Why “necessary”? This study shows only an association between the remission of depressive symptoms and regional changes in brain glucose metabolism, which represent changes in blood perfusion at these sites. No one knows why brain tissue perfusion is different in depressed patients, if this difference causes depression, or if it is an epiphenomenon. There is an association here without a known meaning.
Dr. Mayberg et al. spoke as if they understand the connection between a depressed mind and a “depressed” brain. Implicitly, they claimed to have closed the infamous and confounding mind-brain gap. The fact is, we do not know how brain neural structure or function affects the workings of consciousness—in this case, mood. Our efforts to make this connection are still at the level of metaphor (written text) and virtual reality (colors on a monitor indicating signal intensity from a scanner). Nonetheless, Dr. Mayberg et al. posited the primacy of brain over mind.
It seems just as reasonable to propose that, as depressed individuals pathologically reconstruct key “self-structures” after experiencing a negative life event, this transformation drives a change in brain neural function that occurs at least partly through the well-studied hypothalamic-pituitary-adrenal axis.
The question then becomes, does a psychoneural synergy connect an individual’s construction of his or her world with brain centers involved in mood modulation, and do these functional changes act as “ballast” to perpetuate depression? For severely depressed patients, perhaps changes in brain function do contribute to maintaining the depression; in mild to moderate depression, maybe not (which means the transformed “self-structure” here is the depression).

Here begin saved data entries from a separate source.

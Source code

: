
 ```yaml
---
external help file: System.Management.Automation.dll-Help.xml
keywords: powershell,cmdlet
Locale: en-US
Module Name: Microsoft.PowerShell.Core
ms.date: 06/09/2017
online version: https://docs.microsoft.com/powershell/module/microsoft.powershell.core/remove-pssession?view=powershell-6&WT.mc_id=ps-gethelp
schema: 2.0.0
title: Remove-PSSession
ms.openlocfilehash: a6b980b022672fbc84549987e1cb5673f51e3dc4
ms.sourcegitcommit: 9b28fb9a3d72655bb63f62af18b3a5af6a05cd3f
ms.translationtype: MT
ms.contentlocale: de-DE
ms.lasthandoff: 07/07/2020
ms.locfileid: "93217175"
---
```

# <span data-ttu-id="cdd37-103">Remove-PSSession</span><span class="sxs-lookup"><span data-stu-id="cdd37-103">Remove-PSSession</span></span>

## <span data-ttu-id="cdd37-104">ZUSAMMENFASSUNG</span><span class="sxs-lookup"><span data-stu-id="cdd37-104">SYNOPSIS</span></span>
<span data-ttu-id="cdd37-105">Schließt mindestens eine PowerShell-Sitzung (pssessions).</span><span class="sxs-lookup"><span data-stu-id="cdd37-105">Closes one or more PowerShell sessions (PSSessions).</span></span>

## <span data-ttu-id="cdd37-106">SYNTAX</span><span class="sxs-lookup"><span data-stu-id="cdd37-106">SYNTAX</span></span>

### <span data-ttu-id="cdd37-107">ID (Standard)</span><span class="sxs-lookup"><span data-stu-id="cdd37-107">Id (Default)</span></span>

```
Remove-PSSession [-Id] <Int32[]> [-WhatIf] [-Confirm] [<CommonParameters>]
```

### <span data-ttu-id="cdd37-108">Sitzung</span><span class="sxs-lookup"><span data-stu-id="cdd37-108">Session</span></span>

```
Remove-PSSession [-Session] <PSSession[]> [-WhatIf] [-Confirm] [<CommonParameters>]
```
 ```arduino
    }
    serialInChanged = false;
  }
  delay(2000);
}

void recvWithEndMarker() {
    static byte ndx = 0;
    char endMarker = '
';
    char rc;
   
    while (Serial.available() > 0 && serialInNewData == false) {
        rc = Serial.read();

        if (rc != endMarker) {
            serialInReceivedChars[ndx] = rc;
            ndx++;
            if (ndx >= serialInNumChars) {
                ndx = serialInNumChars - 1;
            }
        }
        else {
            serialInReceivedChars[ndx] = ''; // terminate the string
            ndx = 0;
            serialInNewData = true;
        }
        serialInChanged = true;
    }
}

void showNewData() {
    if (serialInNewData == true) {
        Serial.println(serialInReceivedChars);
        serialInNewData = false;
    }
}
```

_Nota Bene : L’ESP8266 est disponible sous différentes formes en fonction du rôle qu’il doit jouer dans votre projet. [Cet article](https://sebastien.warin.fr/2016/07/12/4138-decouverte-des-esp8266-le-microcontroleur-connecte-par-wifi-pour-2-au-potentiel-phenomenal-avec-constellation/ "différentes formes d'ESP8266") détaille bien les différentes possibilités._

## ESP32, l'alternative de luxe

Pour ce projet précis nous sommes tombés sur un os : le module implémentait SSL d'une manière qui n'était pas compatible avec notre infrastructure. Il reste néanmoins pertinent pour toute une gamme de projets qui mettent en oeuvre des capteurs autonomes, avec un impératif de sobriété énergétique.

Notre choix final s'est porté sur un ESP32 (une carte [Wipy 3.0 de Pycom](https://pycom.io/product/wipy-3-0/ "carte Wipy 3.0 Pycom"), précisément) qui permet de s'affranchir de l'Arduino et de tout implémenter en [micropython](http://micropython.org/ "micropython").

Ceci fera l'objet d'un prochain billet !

The “decade of the brain” crowned the belief that natural science offers the best approach to understanding human behavior. But how valid is the “hard” science that purports to close the mind-brain gap? In a recent issue of the
Journal, Leuchter et al.
(2), using quantitative electroencephalography (QEEG), found—contrary to the study by Dr. Mayberg et al.—that “placebo treatment induces changes in brain function that are distinct from those associated with antidepressant medication” (p. 122). As happens often in biological psychiatry, two studies purporting to measure the same phenomenon came to opposite conclusions. The authors of the QEEG article did, however, acknowledge that “these data do not prove a causal link between brain functional changes and the therapeutic effect of either medication or placebo” (p. 128).
Many of the natural science data on brain structure and function travel poorly across the mind-brain gap, as these data are used to explain the workings of consciousness.